I'm a big fan of Dr. Oz. What is there not to like about the guy? He's incredibly smart, a graduate of my alma mater, the Wharton School, energetic, pretty good looking, and charismatic. Though as a doctor I don't always agree with him, as I practicing primary care doctor I have great respect for his mission of getting all Americans healthier. (I wished he could have given me a testimonial for my book, though he sent a nice email wishing me luck. Perhaps my next book?). Though I have a busy day job, the season premier for his second season was one I could not miss. He turned fifty in June and had a colonoscopy in August to screen for colon cancer. As a result he saved his own life.
Dr. Oz had a colon polyp. The polyp which was removed was found at the distal sigmoid and identified as an adenomatous polyp. These types of polyps have the potential to become cancerous over time. Had it been left in the colon undetected, it could have become cancerous over a period of years. Had he had delayed his colonoscopy until age 60 it could have developed into a full blown cancer. Like most of us, Dr. Oz admitted that life is busy and we often delay important screening tests because we don't have time. Fortunately, the polyp was removed and the likelihood of developing cancer from that growth is essentially zero. Nevertheless to make sure, he will be repeating a colonoscopy again in a few months.
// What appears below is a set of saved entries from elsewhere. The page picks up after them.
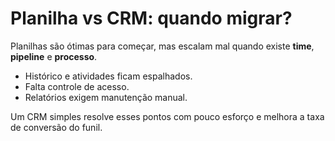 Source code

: # Planilha vs CRM: quando migrar?

Planilhas são ótimas para começar, mas escalam mal quando existe **time**, **pipeline** e **processo**.
- Histórico e atividades ficam espalhados.
- Falta controle de acesso.
- Relatórios exigem manutenção manual.

Um CRM simples resolve esses pontos com pouco esforço e melhora a taxa de conversão do funil. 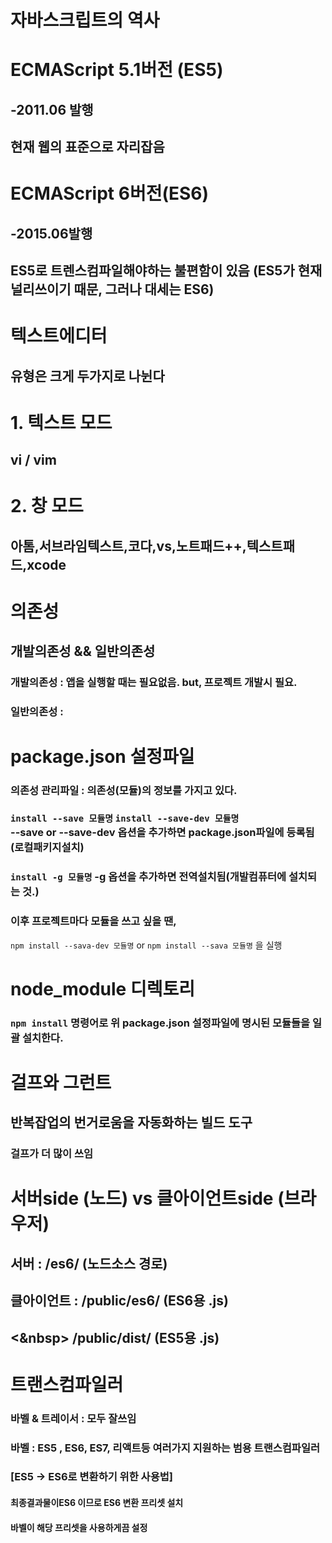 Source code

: 자바스크립트의 역사
==================

# ECMAScript 5.1버전 (ES5) 
## -2011.06 발행
## 현재 웹의 표준으로 자리잡음

# ECMAScript 6버전(ES6)
## -2015.06발행
## ES5로 트렌스컴파일해야하는 불편함이 있음 (ES5가 현재 널리쓰이기 때문, 그러나 대세는 ES6)


텍스트에디터
============
## 유형은 크게  두가지로 나뉜다
# 1. 텍스트 모드
## vi / vim
# 2. 창 모드
## 아톰,서브라임텍스트,코다,vs,노트패드++,텍스트패드,xcode


# 의존성
## 개발의존성 && 일반의존성
### 개발의존성 : 앱을 실행할 때는 필요없음. but, 프로젝트 개발시 필요.
### 일반의존성 :

# package.json 설정파일
### 의존성 관리파일 : 의존성(모듈)의 정보를 가지고 있다.
### `install --save 모듈명` `install --save-dev 모듈명`<br> --save or --save-dev 옵션을 추가하면 package.json파일에 등록됨 (로컬패키지설치)
### `install -g 모듈명` -g 옵션을 추가하면 전역설치됨(개발컴퓨터에 설치되는 것.)
### 이후 프로젝트마다 모듈을 쓰고 싶을 땐,<br>
`npm install --sava-dev 모듈명` or `npm install --sava 모듈명` 을 실행



# node_module 디렉토리
### `npm install` 명령어로 위 package.json 설정파일에 명시된 모듈들을 일괄 설치한다.

# 걸프와 그런트
## 반복잡업의 번거로움을 자동화하는 빌드 도구
### 걸프가 더 많이 쓰임

# 서버side (노드) vs 클아이언트side (브라우저)
## 서버       : /es6/ (노드소스 경로)
## 클아이언트 : /public/es6/  (ES6용 .js)<br>
## <&nbsp>             /public/dist/ (ES5용 .js)


# 트랜스컴파일러
### 바벨 & 트레이서 : 모두 잘쓰임
### 바벨 : ES5 , ES6, ES7, 리액트등 여러가지 지원하는 범용 트랜스컴파일러
### [ES5 -> ES6로 변환하기 위한 사용법]
#### 최종결과물이ES6 이므로 ES6 변환 프리셋 설치
#### 바벨이 해당 프리셋을 사용하게끔 설정
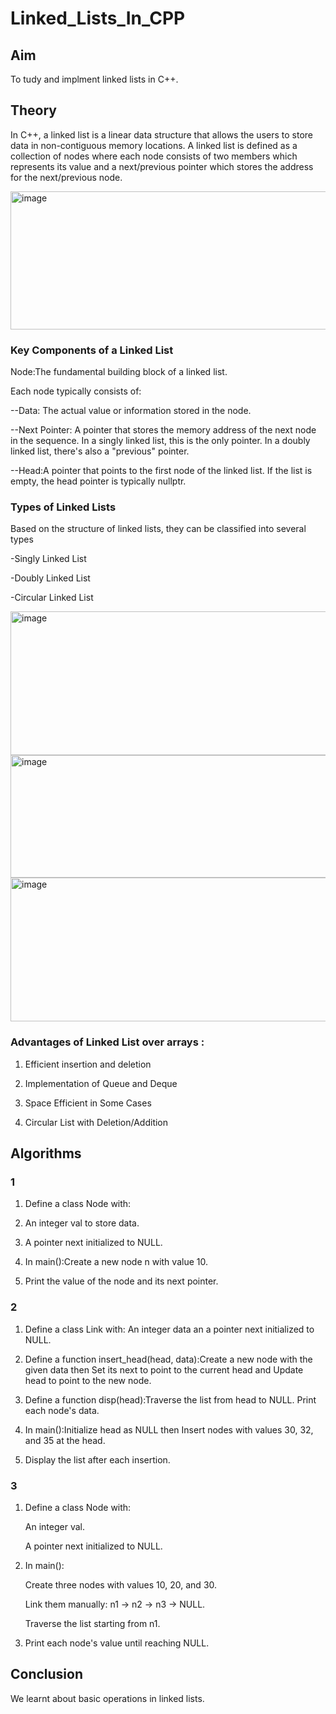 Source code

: # Linked_Lists_In_CPP
## Aim
To tudy and implment linked lists in C++.
## Theory
In C++, a linked list is a linear data structure that allows the users to store data in non-contiguous memory locations. A linked list is defined as a collection of nodes where each node consists of two members which represents its value and a next/previous pointer which stores the address for the next/previous node.

<img width="812" height="221" alt="image" src="https://github.com/user-attachments/assets/9debc8c3-4524-44e5-8da5-f5df5acf2951" />

### Key Components of a Linked List
Node:The fundamental building block of a linked list.

Each node typically consists of:

--Data: The actual value or information stored in the node.

--Next Pointer: A pointer that stores the memory address of the next node in the sequence. In a singly linked list, this is the only pointer. In a doubly linked list, there's also a "previous" pointer.

--Head:A pointer that points to the first node of the linked list. If the list is empty, the head pointer is typically nullptr. 
### Types of Linked Lists
Based on the structure of linked lists, they can be classified into several types

-Singly Linked List

-Doubly Linked List

-Circular Linked List

<img width="801" height="230" alt="image" src="https://github.com/user-attachments/assets/55e6c5c4-60e4-4feb-99b8-88190001f694" />

<img width="801" height="196" alt="image" src="https://github.com/user-attachments/assets/3f626260-2117-4bdc-9c13-307d00f7470b" />

<img width="801" height="230" alt="image" src="https://github.com/user-attachments/assets/9236626f-a596-48ec-987f-a9b2376b6336" />

### Advantages of Linked List over arrays :
1. Efficient insertion and deletion
   
2. Implementation of Queue and Deque
   
53. Space Efficient in Some Cases
   
4. Circular List with Deletion/Addition
## Algorithms
### 1
1. Define a class Node with:

2. An integer val to store data.

3. A pointer next initialized to NULL.

4. In main():Create a new node n with value 10.

5. Print the value of the node and its next pointer.
### 2
1. Define a class Link with: An integer data an a pointer next initialized to NULL.

2. Define a function insert_head(head, data):Create a new node with the given data then Set its next to point to the current head and Update head to point to the new node.

3. Define a function disp(head):Traverse the list from head to NULL. Print each node's data.

4. In main():Initialize head as NULL then Insert nodes with values 30, 32, and 35 at the head.

5. Display the list after each insertion.

### 3
1. Define a class Node with:

    An integer val.

    A pointer next initialized to NULL.

2. In main():

    Create three nodes with values 10, 20, and 30.

    Link them manually: n1 → n2 → n3 → NULL.

    Traverse the list starting from n1.

3. Print each node's value until reaching NULL.
## Conclusion
We learnt about basic operations in linked lists.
Understandably, Dr. Oz was shocked and humbled by the experience and the colonoscopy finding. No one likes to be a patient, particularly cardiothoracic surgeons, who are often in complete control. Like many patients and particularly even more doctors, he had a bit of arrogance going into the procedure because he works hard on staying healthy. The colon cancer screening test was simply a thing to check off on his to do list. A formality, but nothing that was taken seriously.
Instead, the procedure saved his life. As a result, instead of leading in the second season with a ratings favorite of weight loss, the doctor in Dr. Oz did the right thing. He aborted the original premier of weight loss originally scheduled because of the surprising colonoscopy findings and refocused the premier on the nitty gritty about hunting down the second leading cause of cancer deaths and filmed his most personal show ever.
He argues, rightly, that we must make time to do the right things. Had he not been the host of his show, he would have been inclined to do procrastinate as he is a "sloppy patient"". "Lifestyle is not the cure all by itself." Part of being healthy and staying healthy is getting screened for cancer, high blood pressure, high cholesterol, and diabetes.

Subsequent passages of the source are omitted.